## Exercise
Please copy the last part of the entries exactly: the line that has "[Scrum](scrum.md)" and every line up to and including the end, nothing more.

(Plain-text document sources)

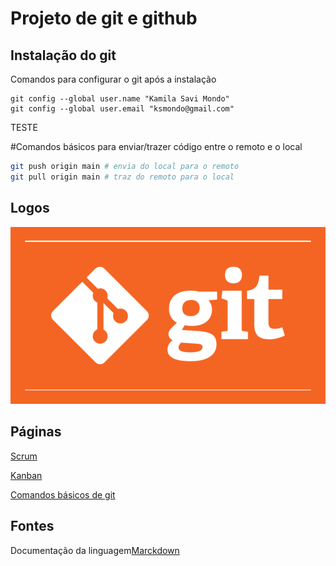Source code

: # Projeto de git e github
## Instalação do git

Comandos para configurar o git após a instalação

```
git config --global user.name "Kamila Savi Mondo"
git config --global user.email "ksmondo@gmail.com"
``` 

TESTE

#Comandos básicos para enviar/trazer código entre o remoto e o local

```bash
git push origin main # envia do local para o remoto
git pull origin main # traz do remoto para o local
``` 

## Logos
![Git](imagens/git.png)

## Páginas
[Scrum](scrum.md)

[Kanban](kanban.md)

[Comandos básicos de git](comandos_basicos.md)

## Fontes
Documentação da linguagem[Marckdown](https://github.com/adam-p/markdown-here/wiki/Markdown-Cheatsheet?msclkid=e6765f16c67d11ec9e058ae3dc33e56c)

## Task result
[Scrum](scrum.md)

[Kanban](kanban.md)

[Comandos básicos de git](comandos_basicos.md)

## Fontes
Documentação da linguagem[Marckdown](https://github.com/adam-p/markdown-here/wiki/Markdown-Cheatsheet?msclkid=e6765f16c67d11ec9e058ae3dc33e56c)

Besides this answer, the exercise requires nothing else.